• [YOUR INSTRUCTIONS]:
Nothing after the line with "<img width='64px' alt='Node'" belongs in the copy; extract the lines below from the top through that line, pictures left out.

++++ THE DATA ++++

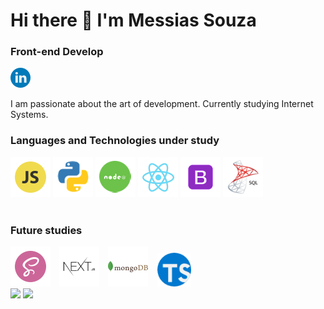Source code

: # Hi there 👋 I'm Messias Souza
### Front-end Develop

<a href='https://www.linkedin.com/in/26messias26'>
<img width='32px' alt='linkedin' src='https://github.com/26messias26/26messias26/blob/main/icon/linkedin.png'>
</a>

I am passionate about the art of development. Currently studying Internet Systems.

### Languages and Technologies under study

<div>
  <img width='64px' alt='JavaScript' src='https://github.com/26messias26/26messias26/blob/main/icon/js.png'>
  <img width='64px' alt='Python' src='https://github.com/26messias26/26messias26/blob/main/icon/python.png'>
  <img width='64px' alt='Node' src='https://github.com/26messias26/26messias26/blob/main/icon/node.png'>
  <img width='64px' alt='React' src='https://github.com/26messias26/26messias26/blob/main/icon/react.png'>
  <img width='64px' alt='Bootstrap' src='https://github.com/26messias26/26messias26/blob/main/icon/Bootstrap.png'>
  <img width='64px' alt='nextjs' src='https://github.com/26messias26/26messias26/blob/main/icon/sqlserver.png'>
</div>

<br>

### Future studies

<div>
<img width='64px' alt='Bootstrap' src='https://github.com/26messias26/26messias26/blob/main/icon/sass.png'>⠀
<img width='64px' alt='nextjs' src='https://github.com/26messias26/26messias26/blob/main/icon/nextjs.png'>⠀
<img width='64px' alt='mongodb' src='https://github.com/26messias26/26messias26/blob/main/icon/mongodb.png'>⠀
<img width='54px' alt='typescript' src='https://github.com/26messias26/26messias26/blob/main/icon/typescript.png'>

</div>

<div>
  <img height="180em" src="https://github-readme-stats.vercel.app/api?username=26messias26&count_private=false&show_icons=true&theme=algolia&&include_all_commits=true"/>

  <img height="180em" src="https://github-readme-stats-eight-theta.vercel.app/api/top-langs/?username=26messias26&layout=compact&langs_count=8&theme=tokyonight&card_width=250"/>
</div>
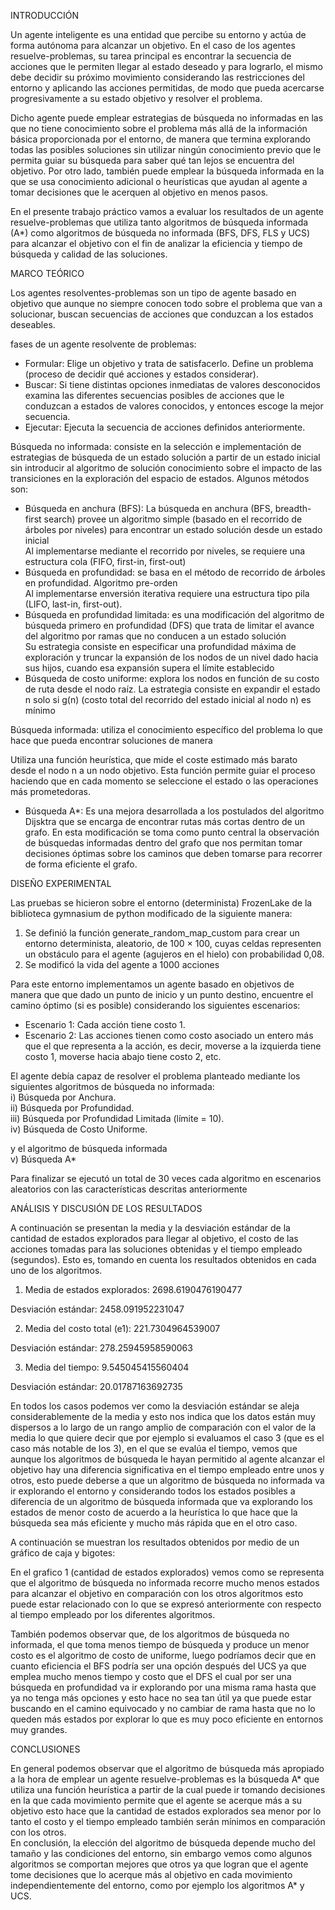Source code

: INTRODUCCIÓN

Un agente inteligente es una entidad que percibe su entorno y actúa de forma autónoma para alcanzar un objetivo. En el caso de los agentes resuelve-problemas, su tarea principal es encontrar la secuencia de acciones que le permiten llegar al estado deseado y para lograrlo, el mismo debe decidir su próximo movimiento considerando las restricciones del entorno y aplicando las acciones permitidas, de modo que pueda acercarse progresivamente a su estado objetivo y resolver el problema.

Dicho agente puede emplear estrategias de búsqueda no informadas en las que no tiene conocimiento sobre el problema más allá de la información básica proporcionada por el entorno, de manera que termina explorando todas las posibles soluciones sin utilizar ningún conocimiento previo que le permita guiar su búsqueda para saber qué tan lejos se encuentra del objetivo. Por otro lado, también puede emplear la búsqueda informada en la que se usa conocimiento adicional o heurísticas que ayudan al agente a tomar decisiones que le acerquen al objetivo en menos pasos. 

En el presente trabajo práctico vamos a evaluar los resultados de un agente resuelve-problemas que utiliza tanto algoritmos de búsqueda informada (A\*) como algoritmos de búsqueda no informada (BFS, DFS, FLS y UCS) para alcanzar el objetivo con el fin de analizar la eficiencia y tiempo de búsqueda y calidad de las soluciones.

MARCO TEÓRICO 

Los agentes resolventes-problemas son un tipo de agente basado en objetivo que aunque no siempre conocen todo sobre el problema que van a solucionar, buscan secuencias de acciones que conduzcan a los estados deseables. 

fases de un agente resolvente de problemas:

* Formular: Elige un objetivo y trata de satisfacerlo. Define un problema (proceso de decidir qué acciones y estados considerar).  
* Buscar: Si tiene distintas opciones inmediatas de valores desconocidos examina las diferentes secuencias posibles de acciones que le conduzcan a estados de valores conocidos, y entonces escoge la mejor secuencia.  
* Ejecutar: Ejecuta la secuencia de acciones definidos anteriormente.

Búsqueda no informada: consiste en la selección e implementación de estrategias de búsqueda de un estado solución a partir de un estado inicial sin introducir al algoritmo de solución conocimiento sobre el impacto de las transiciones en la exploración del espacio de estados. Algunos métodos son:

- Búsqueda en anchura (BFS): La búsqueda en anchura (BFS, breadth-first search) provee un algoritmo simple (basado en el recorrido de árboles por niveles) para encontrar un estado solución desde un estado inicial  
  Al implementarse mediante el recorrido por niveles, se requiere una estructura cola (FIFO, first-in, first-out)  
- Búsqueda en profundidad: se basa en el método de recorrido de árboles en profundidad. Algoritmo pre-orden  
  Al implementarse enversión iterativa requiere una estructura tipo pila (LIFO, last-in, first-out).   
- Búsqueda en profundidad limitada: es una modificación del algoritmo de búsqueda primero en profundidad (DFS) que trata de limitar el avance del algoritmo por ramas que no conducen a un estado solución  
  Su estrategia consiste en especificar una profundidad máxima de exploración y truncar la expansión de los nodos de un nivel dado hacia sus hijos, cuando esa expansión supera el límite establecido  
- Búsqueda de costo uniforme:  explora los nodos en función de su costo de ruta desde el nodo raíz. La estrategia consiste en expandir el estado n solo si g(n) (costo total del recorrido del estado inicial al nodo n) es mínimo

Búsqueda informada: utiliza el conocimiento específico del problema lo que hace que pueda encontrar soluciones de manera 

Utiliza una función heurística, que mide el coste estimado más barato desde el nodo n a un nodo objetivo. Esta función permite guiar el proceso haciendo que en cada momento se seleccione el estado o las operaciones más prometedoras. 

- Búsqueda A\*: Es una mejora desarrollada a los postulados del algoritmo Dijsktra que se encarga de encontrar rutas más cortas dentro de un grafo. En esta modificación se toma como punto central la observación de búsquedas informadas dentro del grafo que nos permitan tomar decisiones óptimas sobre los caminos que deben tomarse para recorrer de forma eficiente el grafo.

DISEÑO EXPERIMENTAL 

Las pruebas se hicieron sobre el entorno (determinista) FrozenLake de la biblioteca gymnasium de python modificado de la siguiente manera:

1. Se definió la función generate\_random\_map\_custom para crear un entorno determinista, aleatorio, de 100 × 100, cuyas celdas representen un obstáculo para el agente (agujeros en el hielo) con probabilidad 0,08.   
2. Se modificó la vida del agente a 1000 acciones

   

Para este entorno implementamos un agente basado en objetivos de manera que que dado un punto de inicio y un punto destino, encuentre el camino óptimo (si es posible) considerando los siguientes escenarios:

- Escenario 1: Cada acción tiene costo 1\.   
- Escenario 2: Las acciones tienen como costo asociado un entero más que el que representa a la acción, es decir, moverse a la izquierda tiene costo 1, moverse hacia abajo tiene costo 2, etc. 

El agente debía capaz de resolver el problema planteado mediante los siguientes algoritmos de búsqueda no informada:   
i) Búsqueda por Anchura.   
ii) Búsqueda por Profundidad.   
iii) Búsqueda por Profundidad Limitada (límite \= 10).   
iv) Búsqueda de Costo Uniforme.

y el algoritmo de búsqueda informada  
	v) Búsqueda A\*

Para finalizar se ejecutó un total de 30 veces cada algoritmo en escenarios aleatorios con las características descritas anteriormente

ANÁLISIS Y DISCUSIÓN DE LOS RESULTADOS

A continuación se presentan la media y la desviación estándar de la cantidad de estados explorados para llegar al objetivo, el costo de las acciones tomadas para las soluciones obtenidas y el tiempo empleado (segundos). Esto es, tomando en cuenta los resultados obtenidos en cada uno de los algoritmos.

1) Media de estados explorados: 2698.6190476190477

Desviación estándar: 2458.091952231047

2) Media del costo total (e1): 221.7304964539007

Desviación estándar: 278.25945958590063

3) Media del tiempo: 9.545045415560404

Desviación estándar: 20.01787163692735

En todos los casos podemos ver como la desviación estándar se aleja considerablemente de la media y esto nos indica que los datos están muy dispersos a lo largo de un rango amplio de comparación con el valor de la media lo que quiere decir que por ejemplo si evaluamos el caso 3 (que es el caso más notable de los 3), en el que se evalúa el tiempo, vemos que aunque los algoritmos de búsqueda le hayan permitido al agente alcanzar el objetivo hay una diferencia significativa en el tiempo empleado entre unos y otros, esto puede deberse a que un algoritmo de búsqueda no informada va ir explorando el entorno y considerando todos los estados posibles a diferencia de un algoritmo de búsqueda informada que va explorando los estados de menor costo de acuerdo a la heurística lo que hace que la búsqueda sea más eficiente y mucho más rápida que en el otro caso. 

A continuación se muestran los resultados obtenidos por medio de un gráfico de caja y bigotes:

En el grafico 1 (cantidad de estados explorados) vemos como se representa que el algoritmo de búsqueda no informada recorre mucho menos estados para alcanzar el objetivo en comparación con los otros algoritmos esto puede estar relacionado con lo que se expresó anteriormente con respecto al tiempo empleado por los diferentes algoritmos.

También podemos observar que, de los algoritmos de búsqueda no informada, el que toma menos tiempo de búsqueda y produce un menor costo es el algoritmo de costo de uniforme, luego podríamos decir que en cuanto eficiencia el BFS podría ser una opción después del UCS ya que emplea mucho menos tiempo y costo que el DFS el cual por ser una búsqueda en profundidad va ir explorando por una misma rama hasta que ya no tenga más opciones y esto hace no sea tan útil ya que puede estar buscando en el camino equivocado y no cambiar de rama hasta que no lo queden más estados por explorar lo que es muy poco eficiente en entornos muy grandes.

CONCLUSIONES  

En general podemos observar que el algoritmo de búsqueda más apropiado a la hora de emplear un agente resuelve-problemas es la búsqueda A\* que utiliza una función heurística a partir de la cual puede ir tomando decisiones en la que cada movimiento permite que el agente se acerque más a su objetivo esto hace que la cantidad de estados explorados sea menor por lo tanto el costo y el tiempo empleado también serán mínimos en comparación con los otros.   
En conclusión, la elección del algoritmo de búsqueda depende mucho del tamaño y las condiciones del entorno, sin embargo vemos como algunos algoritmos se comportan mejores que otros ya que logran que el agente tome decisiones que lo acerque más al objetivo en cada movimiento independientemente del entorno, como por ejemplo los algoritmos A\* y UCS.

++++

• [THE ANSWER]:
Source code

: # Hi there 👋 I'm Messias Souza
### Front-end Develop

<a href='https://www.linkedin.com/in/26messias26'>
<img width='32px' alt='linkedin' src='https://github.com/26messias26/26messias26/blob/main/icon/linkedin.png'>
</a>

I am passionate about the art of development. Currently studying Internet Systems.

### Languages and Technologies under study

<div>
  <img width='64px' alt='JavaScript' src='https://github.com/26messias26/26messias26/blob/main/icon/js.png'>
  <img width='64px' alt='Python' src='https://github.com/26messias26/26messias26/blob/main/icon/python.png'>
  <img width='64px' alt='Node' src='https://github.com/26messias26/26messias26/blob/main/icon/node.png'>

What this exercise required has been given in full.